I'd attended the St. Jude School for Boys and Girls for the last seven years, but I'd never been inside at such an early time of day. Somehow, I'd never noticed that the ceilings were two stories high or that it smelled faintly of Clorox, as if the janitor had just cleaned up someone's mess.
Takuma stuck to me like a dead bug stuck to flypaper, but I didn't mind. When he unlinked his elbow and draped his arm around my neck, I hesitated for a moment, then circled mine around his waist.
When we reached the office, Mama opened the door, then froze. Miss Shepherd had clearly spotted us, since she was gawking at Takuma like he was a three-headed sheep. But Miss Shepherd wasn't the only one. Mr. Lloyd was hovering behind her.
As his name implied, Mr. Lloyd was Walter's daddy, with a temperament to match. He must have become a principal because he liked being a bully.
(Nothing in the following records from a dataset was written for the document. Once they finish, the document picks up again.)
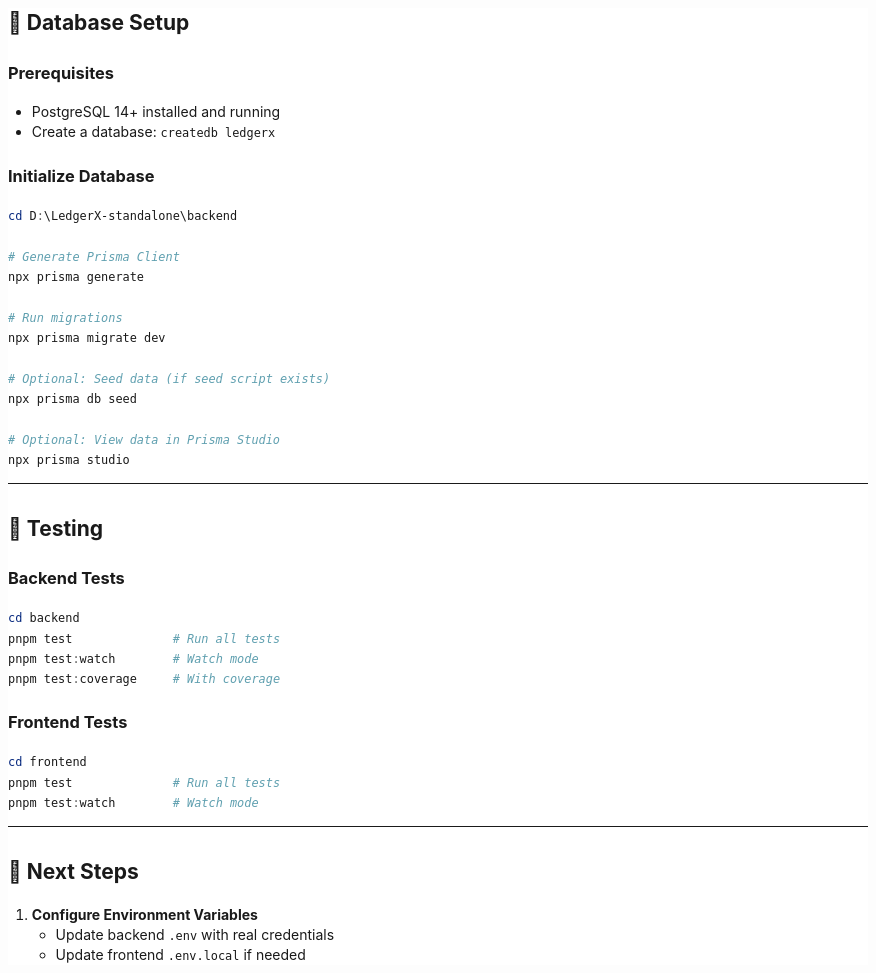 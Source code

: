 ## 📝 Database Setup

### Prerequisites
- PostgreSQL 14+ installed and running
- Create a database: `createdb ledgerx`

### Initialize Database

```powershell
cd D:\LedgerX-standalone\backend

# Generate Prisma Client
npx prisma generate

# Run migrations
npx prisma migrate dev

# Optional: Seed data (if seed script exists)
npx prisma db seed

# Optional: View data in Prisma Studio
npx prisma studio
```

---

## 🧪 Testing

### Backend Tests
```powershell
cd backend
pnpm test              # Run all tests
pnpm test:watch        # Watch mode
pnpm test:coverage     # With coverage
```

### Frontend Tests
```powershell
cd frontend
pnpm test              # Run all tests
pnpm test:watch        # Watch mode
```

---

## 🎯 Next Steps

1. **Configure Environment Variables**
   - Update backend `.env` with real credentials
   - Update frontend `.env.local` if needed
“Good morning,” Mama said as she dragged us into the office.
Mr. Lloyd didn't respond, just stared at us over his coffee, which was frozen halfway to his mouth.
Miss Shepherd dropped her folders and grabbed the pen behind her ear. “Good morning, Mrs. Higbee. Is there something we can do for you?”
“Yes, ma'am,” Mama said. “I'd like to enroll a new student.”
Miss Shepherd's gaze darted to Takuma, then darted away. Mr. Lloyd jolted so violently that his coffee slopped out of his mug, instantly soaking through the pages of Miss Shepherd's steno pad.
Miss Shepherd plucked a form out of her desk. “Then I need his name and date of birth, and if you happen to have a transcript, we'd like a copy of that, too.”
When she tried to hand the form to Mama, Mr. Lloyd intercepted it. “Regrettably,” he said, setting his coffee on the steno pad, “the St. Jude School for Boys and Girls is quite full at the moment.”
Mama snatched the form out of his hands. “You must have an extra desk somewhere.”
Mr. Lloyd snatched it right back and tore it down the middle. “No,” he said, “we don't.”
Mama rolled her eyes. “He barely takes up any space.”
“And his English is improving every day,” I said. “In fact, just yesterday, he strung two whole words together!”
I decided not to mention that one of them was Japanese, but apparently, it wouldn't have mattered. Mr. Lloyd wasn't impressed.
“I'm sorry,” he said with a fake smile, “but with the new move-ins we've had lately, we simply don't have any room.”